Wellington Road in Manassas forms part of a major connector between eastern Prince William County and Gainesville. The main connecting route between these two communities is the Prince William Parkway with Interstate 66; however, Wellington Road provides a well-traveled backup route.

== Route description ==
Wellington Road begins in Manassas at the Prince William county line. Its first major intersection is SR 28, Nokesville Road to the south and Center Street to the north.

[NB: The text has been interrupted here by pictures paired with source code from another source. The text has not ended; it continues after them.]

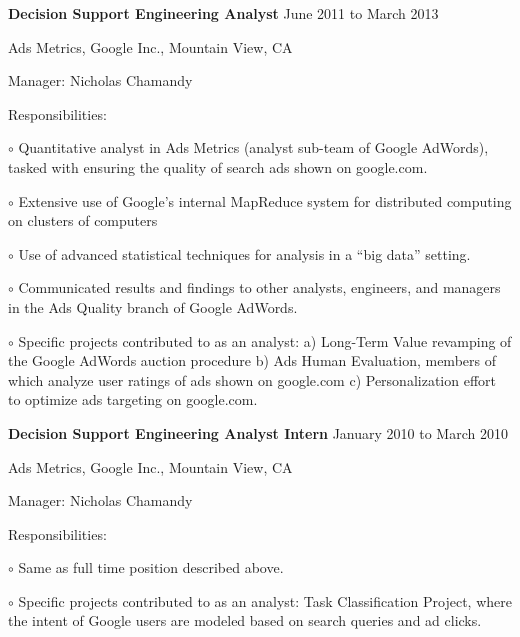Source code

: \documentclass[10pt]{article}
\newcommand{\halfblankline}{\quad\vspace{-0.5\baselineskip}\pagebreak[3]}
\begin{document}
\textbf{Decision Support Engineering Analyst} \hfill {June 2011 to March 2013}
\begin{outerlist}
    \item[] Ads Metrics, Google Inc., Mountain View, CA
    \begin{innerlist}
        \item Manager: Nicholas Chamandy
        \item Responsibilities:
            \begin{innerlist}
			\item[$\circ$] Quantitative analyst in Ads Metrics (analyst sub-team 
			of Google AdWords), tasked with ensuring the quality of search 
			ads shown on google.com.
			\item[$\circ$] Extensive use of Google's internal MapReduce system 
			for distributed computing on clusters of computers
			\item[$\circ$] Use of advanced statistical techniques for analysis 
			in a ``big data'' setting.
			\item[$\circ$] Communicated results and findings to other analysts, 
			engineers, and managers in the Ads Quality branch of Google AdWords.
			\item[$\circ$] Specific projects contributed to as an analyst: 
			a) Long-Term Value revamping of the Google AdWords auction 
			procedure b) Ads Human Evaluation, members of which analyze user 
			ratings of ads shown on google.com c) Personalization effort to 
			optimize ads targeting on google.com.
            \end{innerlist}
    \end{innerlist}
\end{outerlist}

\halfblankline

\textbf{Decision Support Engineering Analyst Intern} \hfill {January 2010 to March 2010}
\begin{outerlist}
    \item[] Ads Metrics, Google Inc., Mountain View, CA
    \begin{innerlist}
        \item Manager: Nicholas Chamandy
        \item Responsibilities:
            \begin{innerlist}
			\item[$\circ$] Same as full time position described above.
			\item[$\circ$] Specific projects contributed to as an analyst: Task 
			Classification Project, where the intent of Google users are modeled 
			based on search queries and ad clicks.
            \end{innerlist}
    \end{innerlist}
\end{outerlist}
\end{document}
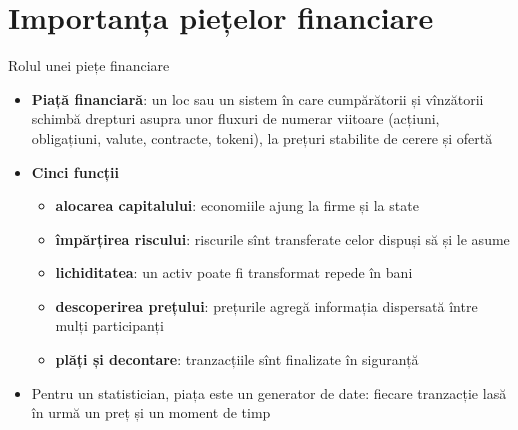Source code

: \section{Importanța piețelor financiare}

\begin{frame}{Rolul unei piețe financiare}
\itemsize{\small}
\begin{itemize}
    \item \textbf{Piață financiară}: un loc sau un sistem în care cumpărătorii și vînzătorii schimbă drepturi asupra unor fluxuri de numerar viitoare (acțiuni, obligațiuni, valute, contracte, tokeni), la prețuri stabilite de cerere și ofertă
    \item \textbf{Cinci funcții}
    \begin{itemize}
        \item \textbf{alocarea capitalului}: economiile ajung la firme și la state
        \item \textbf{împărțirea riscului}: riscurile sînt transferate celor dispuși să și le asume
        \item \textbf{lichiditatea}: un activ poate fi transformat repede în bani
        \item \textbf{descoperirea prețului}: prețurile agregă informația dispersată între mulți participanți
        \item \textbf{plăți și decontare}: tranzacțiile sînt finalizate în siguranță
    \end{itemize}
    \item Pentru un statistician, piața este un generator de date: fiecare tranzacție lasă în urmă un preț și un moment de timp
\end{itemize}
\end{frame}

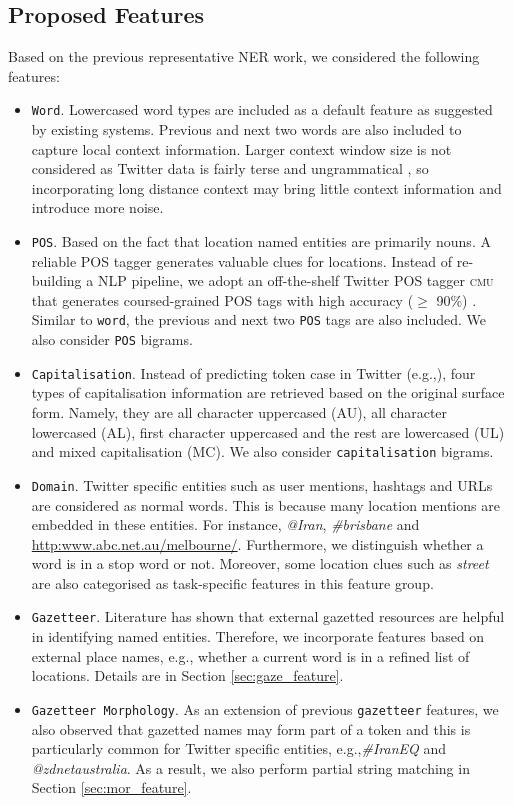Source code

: \documentclass[11pt]{article}
\newcommand{\eg}{e.g.,\xspace}
\newcommand{\myex}[1]{\textit{#1}}
\newcommand{\cmu}{\textsc{cmu}\xspace}
\newcommand{\feature}[1]{\texttt{#1}\xspace}
\newcommand{\myurl}[1]{{\footnotesize\url{#1}}}
\newcommand{\secref}[2][]{Section#1 \ref{#2}}
\begin{document}
\subsection{Proposed Features}
\label{sec:basic_feature}

Based on the previous representative NER work, we considered the following features:

\begin{itemize}
    \item \feature{Word}. Lowercased word types are included as a default feature as suggested by existing systems. Previous and next two words are also included to capture local context information. Larger context window size is not considered as Twitter data is fairly terse and ungrammatical \cite{baldwin2013}, so incorporating long distance context may bring little context information and introduce more noise.
    \item \feature{POS}. Based on the fact that location named entities are primarily nouns. A reliable POS tagger generates valuable clues for locations. Instead of re-building a NLP pipeline, we adopt an off-the-shelf Twitter POS tagger \cmu that generates coursed-grained POS tags with high accuracy ($\ge$ 90\%) \cite{naacl13owop}. Similar to \feature{word}, the previous and next two \feature{POS} tags are also included. We also consider \feature{POS} bigrams.
    \item \feature{Capitalisation}. Instead of predicting token case in Twitter (\eg \cite{emnlp11ritt}), four types of capitalisation information are retrieved based on the original surface form. Namely, they are all character uppercased (AU), all character lowercased (AL), first character uppercased and the rest are lowercased (UL) and mixed capitalisation (MC). We also consider \feature{capitalisation} bigrams.
    \item \feature{Domain}. Twitter specific entities such as user mentions, hashtags and URLs are considered as normal words. This is because many location mentions are embedded in these entities. For instance, \myex{@Iran}, \myex{\#brisbane} and \myurl{http:www.abc.net.au/melbourne/}. Furthermore, we distinguish whether a word is in a stop word or not. Moreover, some location clues such as \myex{street} are also categorised as task-specific features in this feature group.
    \item \feature{Gazetteer}. Literature has shown that external gazetted resources are helpful in identifying named entities. Therefore, we incorporate features based on external place names, \eg whether a current word is in a refined list of locations. Details are in \secref{sec:gaze_feature}.
    \item \feature{Gazetteer Morphology}. As an extension of previous \feature{gazetteer} features, we also observed that gazetted names may form part of a token and this is particularly common for Twitter specific entities, \eg \myex{\#IranEQ} and \myex{@zdnetaustralia}. As a result, we also perform partial string matching in \secref{sec:mor_feature}. 
\end{itemize}
\end{document}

Turning south on SR 28 will take the driver into Nokesville and Fauquier County. At this point Wellington Road widens into a four lane road.

VDOT has plans to create an interchange between Wellington Road and SR 28, mostly to grade-separate the crossing of SR 28 with nearby railroad tracks. This project was certified under the American Recovery and Reinvestment Act of 2009 on October 5, 2009, and the contract is expected to be let out in June 2010.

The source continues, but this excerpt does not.